RECORD EXCERPTS
┌────────

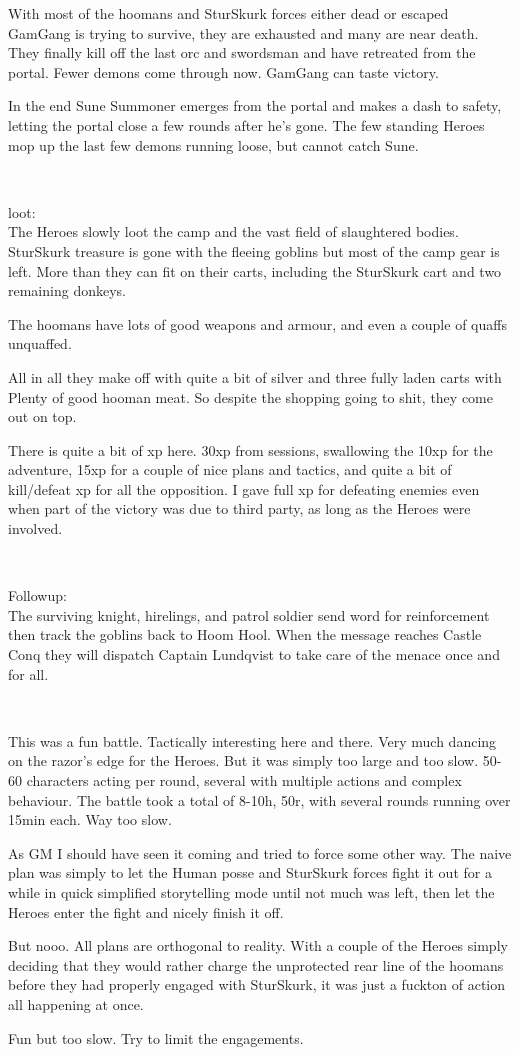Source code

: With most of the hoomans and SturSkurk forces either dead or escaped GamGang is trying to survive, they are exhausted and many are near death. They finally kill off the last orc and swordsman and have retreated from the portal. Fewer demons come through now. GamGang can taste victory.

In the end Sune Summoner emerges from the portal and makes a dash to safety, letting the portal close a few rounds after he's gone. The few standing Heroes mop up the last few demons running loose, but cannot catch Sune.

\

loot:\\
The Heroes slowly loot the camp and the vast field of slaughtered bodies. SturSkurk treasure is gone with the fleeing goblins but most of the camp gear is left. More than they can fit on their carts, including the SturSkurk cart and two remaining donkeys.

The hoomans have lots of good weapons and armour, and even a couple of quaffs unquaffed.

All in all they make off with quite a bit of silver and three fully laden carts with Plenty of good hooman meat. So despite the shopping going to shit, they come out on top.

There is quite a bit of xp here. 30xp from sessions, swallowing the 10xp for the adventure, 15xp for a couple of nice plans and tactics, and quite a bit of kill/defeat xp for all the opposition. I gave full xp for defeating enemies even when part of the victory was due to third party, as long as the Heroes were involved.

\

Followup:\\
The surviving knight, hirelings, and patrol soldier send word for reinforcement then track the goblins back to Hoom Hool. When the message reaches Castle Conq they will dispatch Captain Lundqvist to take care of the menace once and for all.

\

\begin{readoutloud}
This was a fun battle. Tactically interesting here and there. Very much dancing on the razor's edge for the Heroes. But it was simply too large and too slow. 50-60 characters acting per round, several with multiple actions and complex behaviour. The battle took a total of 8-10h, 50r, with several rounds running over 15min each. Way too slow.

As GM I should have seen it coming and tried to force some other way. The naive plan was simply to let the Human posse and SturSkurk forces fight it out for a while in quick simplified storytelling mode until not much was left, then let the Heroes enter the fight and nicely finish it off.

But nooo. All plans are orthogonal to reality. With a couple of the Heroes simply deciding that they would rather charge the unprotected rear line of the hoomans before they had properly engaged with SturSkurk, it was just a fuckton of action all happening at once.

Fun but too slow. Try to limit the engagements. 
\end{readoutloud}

└────────

YOUR ASSIGNMENT
Copy every line of the data that holds the string "hoomans".

RESPONSE FOR THIS EXERCISE
: With most of the hoomans and SturSkurk forces either dead or escaped GamGang is trying to survive, they are exhausted and many are near death. They finally kill off the last orc and swordsman and have retreated from the portal. Fewer demons come through now. GamGang can taste victory.
The hoomans have lots of good weapons and armour, and even a couple of quaffs unquaffed.
But nooo. All plans are orthogonal to reality. With a couple of the Heroes simply deciding that they would rather charge the unprotected rear line of the hoomans before they had properly engaged with SturSkurk, it was just a fuckton of action all happening at once.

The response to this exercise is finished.